Myths and prejudices were perpetrated, such as that Finns practiced witchcraft in their saunas. Scandinavian customs were viewed as strange, and activities judged as immoral, such as “night courting,” were quickly squashed in the new American culture. But there is plenty of room in his account for anecdotes about church dinners, Jell-O salads, hotdishes, and the fact that everyone in heaven speaks Norwegian.

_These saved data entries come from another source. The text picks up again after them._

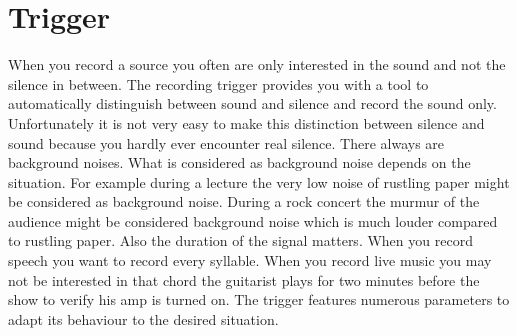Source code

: \section{Trigger}
  When you record a source you often are only interested in the sound and not
  the silence in between. The recording trigger provides you with a
  tool to automatically distinguish between sound and silence and record the
  sound only.  Unfortunately it is not very easy to make this distinction between
  silence and sound because you hardly ever encounter real silence. There always
  are background noises. What is considered as background noise depends on the
  situation. For example during a lecture the very low noise of rustling paper
  might be considered as background noise. During a rock concert the murmur of
  the audience might be considered background noise which is much louder compared
  to rustling paper. Also the duration of the signal matters. When you record
  speech you want to record every syllable. When you record live music you may
  not be interested in that chord the guitarist plays for two minutes before
  the show to verify his amp is turned on. The trigger features numerous
  parameters to adapt its behaviour to the desired situation.
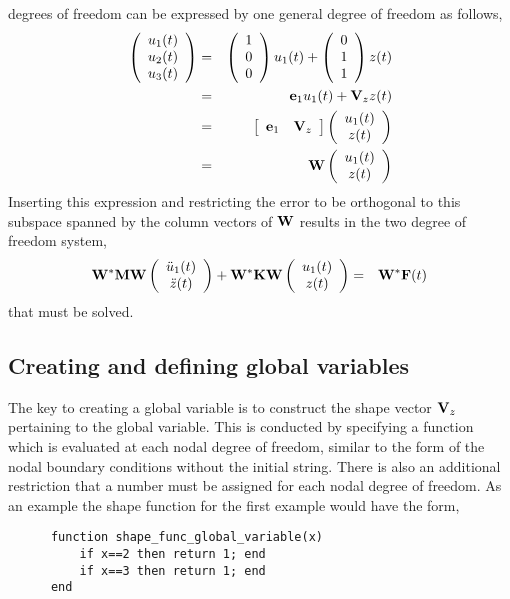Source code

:degrees of freedom can be expressed by one 
general degree of freedom as follows,
\begin{eqnarray}
\left(
\begin{array}{c}
{u}_1(t) \\
{u}_2(t) \\
{u}_3(t)
\end{array}
\right)
&=& 
\left(
\begin{array}{c}
1  \\
0  \\
0 
\end{array}
\right)
u_1(t)
+
\left(
\begin{array}{c}
0 \\
1 \\
1
\end{array}
\right)
z(t) \nonumber\\
&=& 
\mathbf{e}_1 u_1(t) + \mathbf{V}_z z(t) \nonumber\\
&=&
\left[
\begin{array}{cc}
\mathbf{e}_1 & \mathbf{V}_z
\end{array}
\right]
\left(
\begin{array}{c}
u_1(t) \\
z(t) 
\end{array}
\right) \nonumber\\
&=& 
\mathbf{W} 
\left(
\begin{array}{c}
u_1(t) \\
z(t) 
\end{array}
\right) 
\end{eqnarray}
Inserting this expression and restricting the error to be 
orthogonal to this subspace spanned by the column vectors of 
$\mathbf{W}$ results in the two degree of freedom system,
\begin{eqnarray}
\mathbf{W}^*\mathbf{M}\mathbf{W}
\left(
\begin{array}{c}
\ddot{u}_1(t) \\
\ddot{z}(t) 
\end{array}
\right) 
+ \mathbf{W}^*\mathbf{K}\mathbf{W} 
\left(
\begin{array}{c}
u_1(t) \\
z(t) 
\end{array}
\right) 
&=& \mathbf{W}^*\mathbf{F}(t)
\end{eqnarray}
that must be solved. 

\subsection{Creating and defining global variables}
The key to creating a global variable is to construct the
shape vector $\mathbf{V}_z$ pertaining to the global variable.
This is conducted by specifying a function which is evaluated at
each nodal degree of freedom, similar to the form of the
nodal boundary conditions without the initial string. There
is also an additional restriction that a number must be assigned
for each nodal degree of freedom. As an example the shape
function for the first example would have the form,
\begin{verbatim}
      function shape_func_global_variable(x)
          if x==2 then return 1; end
          if x==3 then return 1; end
      end
\end{verbatim}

Dregni will talk about the Scandinavian-American experience at Encore Performing Arts Center at 1 p.m. Saturday, June 9, on Frontage Road, 2035 Highway 33 South (exit north of the I-35 ramp). A reception following his presentation will be hosted by the Sons of Norway-Heimsyn Lodge. Refreshments (including lefse) are being donated by Takk for Maten and volunteers from Sons of Norway. Bergquist Imports is also donating to the event, which is free and open to the public. For questions, call the library at 218-879-1531 or Encore at 218-878-0071.
For those of you who want to know a bit more about Dregni...
Q: For the record, just how Scandinavian are you?
Eric Dregni: I’m a bit more than half Scandinavian. My dad is Norwegian and Swedish and my mom is distantly related to Rollo the Grandeur who was so fat and short he had to ride on a mule. The French were so fed up with all of his Viking raids that they cede Normandy to him and his berserkers.
Q: How did having a Nordic heritage affect you growing up (or did it?)
Dregni: I didn’t realize how much it had affected me until we lived in Norway and Italy and I could see how I was so similar to the Scandinavians and confused by the Italians. Mostly, though, I remember my dad’s monthly “Norwegian dinner” with white food on a white plate. The dinner became more interesting when he added aquavit and beer.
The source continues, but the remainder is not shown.